Spararono al morto che giaceva più vicino alla parola, e in seguito, quando il Direttorato fu riportato all’ordine, la parola venne lavata via dalla parete con acqua, sapone e stracci: ma rimase; era stata pronunciata; aveva significato.

Comprese ch’era impossibile andare più avanti con l’uomo che era con lui: l’uomo diventava debole, cominciava a inciampare. Non c’era alcun posto dove andare, soltanto lontano dalla Piazza del Campidoglio. E non c’era alcun posto dove fermarsi, anche. La folla si era due volte raccolta in Viale Mesee, cercando di presentare un fronte alla polizia, ma i carri armati dell’esercito erano giunti di rincalzo alla polizia, e avevano spinto la folla innanzi a sé, verso la Città Vecchia. Né l’una né l’altra volta i soldati spararono, ma si poteva udire il crepitio delle mitragliatrici da altre strade. Gli elicotteri percorrevano avanti e indietro le strade; da sotto di quelli non si poteva scappare.

L’uomo insieme a Shevek respirava ad ansiti, boccheggiava mentre avanzava faticosamente. Shevek l’aveva per metà trasportato per vari isolati, e adesso si trovavano alquanto indietro rispetto alla massa principale della folla. Era inutile cercare di raggiungerla. — Ecco, siediti qui — disse all’uomo, e lo aiutò a sedersi sullo scalino più alto della scala che portava all’ingresso seminterrato di una qualche sorta di deposito, sulle cui finestre chiuse era scritta col gesso la parola SCIOPERO, a grandi lettere.
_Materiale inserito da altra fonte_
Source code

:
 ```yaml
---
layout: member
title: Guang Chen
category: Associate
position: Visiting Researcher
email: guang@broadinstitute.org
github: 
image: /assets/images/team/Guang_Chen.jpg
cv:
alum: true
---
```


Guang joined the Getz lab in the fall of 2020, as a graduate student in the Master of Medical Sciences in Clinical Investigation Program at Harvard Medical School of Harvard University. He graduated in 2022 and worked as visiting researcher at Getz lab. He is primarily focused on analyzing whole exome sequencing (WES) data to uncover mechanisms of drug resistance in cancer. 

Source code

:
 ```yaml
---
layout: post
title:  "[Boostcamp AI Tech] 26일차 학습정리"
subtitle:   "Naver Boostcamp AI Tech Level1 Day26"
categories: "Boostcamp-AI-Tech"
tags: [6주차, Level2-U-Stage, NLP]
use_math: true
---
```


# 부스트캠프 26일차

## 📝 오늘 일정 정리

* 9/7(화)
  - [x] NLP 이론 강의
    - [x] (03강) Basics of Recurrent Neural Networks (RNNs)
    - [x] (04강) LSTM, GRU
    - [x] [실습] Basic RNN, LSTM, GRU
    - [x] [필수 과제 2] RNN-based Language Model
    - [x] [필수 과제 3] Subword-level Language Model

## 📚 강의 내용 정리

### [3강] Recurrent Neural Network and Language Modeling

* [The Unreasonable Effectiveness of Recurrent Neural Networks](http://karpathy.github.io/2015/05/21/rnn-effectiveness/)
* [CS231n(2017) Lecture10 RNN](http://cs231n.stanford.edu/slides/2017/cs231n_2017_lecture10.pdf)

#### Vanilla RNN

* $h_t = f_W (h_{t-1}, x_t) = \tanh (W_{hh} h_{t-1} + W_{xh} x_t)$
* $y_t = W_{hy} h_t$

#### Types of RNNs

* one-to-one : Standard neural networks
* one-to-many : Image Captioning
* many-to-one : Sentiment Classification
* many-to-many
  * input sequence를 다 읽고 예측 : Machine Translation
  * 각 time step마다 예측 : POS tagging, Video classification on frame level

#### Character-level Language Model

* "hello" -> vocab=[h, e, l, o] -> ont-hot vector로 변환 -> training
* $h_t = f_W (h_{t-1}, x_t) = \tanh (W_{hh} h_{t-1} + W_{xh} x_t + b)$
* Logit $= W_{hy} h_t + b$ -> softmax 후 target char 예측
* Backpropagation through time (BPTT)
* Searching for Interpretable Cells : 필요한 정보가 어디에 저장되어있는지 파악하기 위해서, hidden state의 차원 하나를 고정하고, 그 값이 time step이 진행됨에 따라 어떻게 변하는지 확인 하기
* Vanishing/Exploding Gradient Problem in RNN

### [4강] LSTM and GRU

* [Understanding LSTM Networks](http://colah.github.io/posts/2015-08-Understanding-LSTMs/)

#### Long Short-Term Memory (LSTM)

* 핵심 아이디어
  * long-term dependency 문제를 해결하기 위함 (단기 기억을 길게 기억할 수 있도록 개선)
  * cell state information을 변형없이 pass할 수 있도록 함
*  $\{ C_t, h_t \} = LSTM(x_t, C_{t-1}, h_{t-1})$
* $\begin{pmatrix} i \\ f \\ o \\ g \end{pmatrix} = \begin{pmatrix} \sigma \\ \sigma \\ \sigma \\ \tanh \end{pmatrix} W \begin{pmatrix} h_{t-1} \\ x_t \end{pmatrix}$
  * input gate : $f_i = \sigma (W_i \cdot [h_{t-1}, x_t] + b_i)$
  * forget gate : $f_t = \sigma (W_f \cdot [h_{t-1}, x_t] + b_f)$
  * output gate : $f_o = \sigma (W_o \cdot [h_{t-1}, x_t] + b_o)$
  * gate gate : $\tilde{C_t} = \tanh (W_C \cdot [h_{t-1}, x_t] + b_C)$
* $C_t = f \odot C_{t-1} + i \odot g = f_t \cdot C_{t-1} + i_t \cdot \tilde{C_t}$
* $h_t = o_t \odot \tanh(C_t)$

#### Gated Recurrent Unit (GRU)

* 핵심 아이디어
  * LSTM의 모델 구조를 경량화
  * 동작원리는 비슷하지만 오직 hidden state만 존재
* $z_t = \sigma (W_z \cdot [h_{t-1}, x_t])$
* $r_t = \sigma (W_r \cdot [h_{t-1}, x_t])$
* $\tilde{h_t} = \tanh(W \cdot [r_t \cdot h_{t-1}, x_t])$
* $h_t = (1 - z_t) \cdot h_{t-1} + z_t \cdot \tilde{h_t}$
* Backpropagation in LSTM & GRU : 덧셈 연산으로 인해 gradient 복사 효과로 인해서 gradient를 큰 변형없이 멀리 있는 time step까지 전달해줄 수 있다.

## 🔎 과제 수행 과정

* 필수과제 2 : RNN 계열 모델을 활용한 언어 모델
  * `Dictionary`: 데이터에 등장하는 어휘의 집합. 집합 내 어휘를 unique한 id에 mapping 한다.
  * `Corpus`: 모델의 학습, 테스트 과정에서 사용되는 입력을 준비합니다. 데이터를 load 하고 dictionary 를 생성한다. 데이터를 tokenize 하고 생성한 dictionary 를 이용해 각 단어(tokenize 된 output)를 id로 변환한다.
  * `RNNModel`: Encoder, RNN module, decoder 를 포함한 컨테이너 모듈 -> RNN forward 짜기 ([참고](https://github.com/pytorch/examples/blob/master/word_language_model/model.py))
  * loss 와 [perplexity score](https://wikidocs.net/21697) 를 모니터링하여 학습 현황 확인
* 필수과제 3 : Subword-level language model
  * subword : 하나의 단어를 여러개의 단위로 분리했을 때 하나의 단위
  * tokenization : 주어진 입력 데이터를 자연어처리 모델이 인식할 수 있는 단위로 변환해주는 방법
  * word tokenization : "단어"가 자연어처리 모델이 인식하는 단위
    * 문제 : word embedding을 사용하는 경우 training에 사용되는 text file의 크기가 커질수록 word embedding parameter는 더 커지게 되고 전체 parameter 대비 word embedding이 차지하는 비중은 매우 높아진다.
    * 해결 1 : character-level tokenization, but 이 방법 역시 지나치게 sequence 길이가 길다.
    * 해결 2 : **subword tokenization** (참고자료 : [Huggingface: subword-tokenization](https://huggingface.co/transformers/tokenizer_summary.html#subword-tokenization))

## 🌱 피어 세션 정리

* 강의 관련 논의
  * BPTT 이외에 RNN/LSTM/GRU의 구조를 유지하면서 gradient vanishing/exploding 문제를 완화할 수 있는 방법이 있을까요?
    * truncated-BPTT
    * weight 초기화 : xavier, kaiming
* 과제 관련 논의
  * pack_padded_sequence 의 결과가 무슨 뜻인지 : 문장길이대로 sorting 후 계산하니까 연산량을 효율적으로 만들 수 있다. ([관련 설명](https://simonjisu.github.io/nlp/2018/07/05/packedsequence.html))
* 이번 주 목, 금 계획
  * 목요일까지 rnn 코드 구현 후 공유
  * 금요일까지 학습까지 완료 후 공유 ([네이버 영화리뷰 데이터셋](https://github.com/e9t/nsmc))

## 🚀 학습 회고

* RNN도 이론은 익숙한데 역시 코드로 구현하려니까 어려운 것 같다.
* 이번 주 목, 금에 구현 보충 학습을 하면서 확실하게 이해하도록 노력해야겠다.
Scese fino alla porta del seminterrato e provò ad aprirla; era chiusa a chiave. Tutte le porte erano chiuse a chiave. La proprietà era privata. Egli raccolse un pezzo di lastra rotto da un angolo degli scalini e colpì fino a staccare dalla porta il lucchetto e l’anello, lavorando né furtivamente né vendicativamente, bensì con la sicurezza di una persona che lavorasse sulla propria porta d’ingresso. Guardò all’interno. Il seminterrato era pieno di casse e vuoto di persone. Aiutò l’altro uomo a scendere gli scalini, chiuse la porta alle loro spalle e disse: — Siediti, sdraiati, se vuoi. Vado a cercare acqua.